Eis uma perguntinha corrente entre os estudantes brasileiros. O professor tenta entabular uma conversa sobre análise sintática, ou sobre a velocidade da luz, ou ainda sobre uma equação do segundo grau, e em troca recebe a má vontade travestida de pragmatismo, nem mais, nem menos.
— Em “quéque” vou usar isso na minha vida? — emendam os alunos.
E os professores, pelo menos os que sucumbiram às falácias da pedagogia moderna, veem-se obrigados a fazer peripécias argumentativas para convencer os pupilos da utilidade de tal e qual matéria.
— É para dar um “up” na sua inteligência linguística.
— É para conhecermos uma descoberta fundamental para a humanidade.
— É para desenvolver o seu raciocínio lógico.
Em muitos casos, a discussão sobre o PORQUÊ de estudar um determinado assunto acaba se tornando mais importante que o assunto em si mesmo, de modo que os professores, no fundo, estariam mais empenhados em debater a epistemologia da educação do que a sua área específica de conhecimento. Tudo porque os estudantes de hoje são muito “antenados” e, para que o processo ensino-aprendizagem funcione a contento, precisam ser convencidos a se dedicar aos estudos.
Cá do meu canto, digo que tudo isso é bobagem.
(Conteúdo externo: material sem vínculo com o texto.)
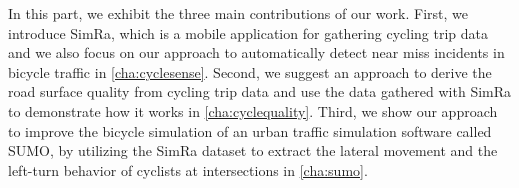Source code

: \vspace*{\fill}

In this part, we exhibit the three main contributions of our work.
First, we introduce SimRa, which is a mobile application for gathering cycling trip data and we also focus on our approach to automatically detect near miss incidents in bicycle traffic in \cref{cha:cyclesense}.
Second, we suggest an approach to derive the road surface quality from cycling trip data and use the data gathered with SimRa to demonstrate how it works in \cref{cha:cyclequality}.
Third, we show our approach to improve the bicycle simulation of an urban traffic simulation software called SUMO, by utilizing the SimRa dataset to extract the lateral movement and the left-turn behavior of cyclists at intersections in \cref{cha:sumo}.
\vspace*{\fill}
Questionar a validade de um conhecimento pode ser o primeiro passo em direção à ignorância. Afinal de contas, quem ensinou os estudantes a fazer esse tipo de pergunta? Rapidamente, quando não estão interessados em aprender, eles concluem que nada é importante, nada merece atenção, nada será útil na nossa vida.
Eu mesmo já fiz isso, por isso falo com a experiência de um ignorante arrependido. Se, em priscas eras, tivesse me dedicado mais a aprender a matéria sugerida pelo professor e menos a questionar os possíveis benefícios do assunto para o meu futuro, é certo que hoje estaria escrevendo menos tolices e cometendo menos gafes nesta coluna.
Como professor, também passei pelo calvário de tentar convencer os adolescentes a enxergarem a utilidade da minha matéria. Nunca deu certo. Até que um dia enchi o saco e chutei o pau da barraca de uma vez:
— Por que vocês precisam estudar literatura? Ora por quê! Como dificilmente encontro alguém disposto a conversar sobre livros e autores, vocês foram colocados aí para me ouvir! Abram o livro na página 109, por favor, já perdemos tempo demais com conversa fiada.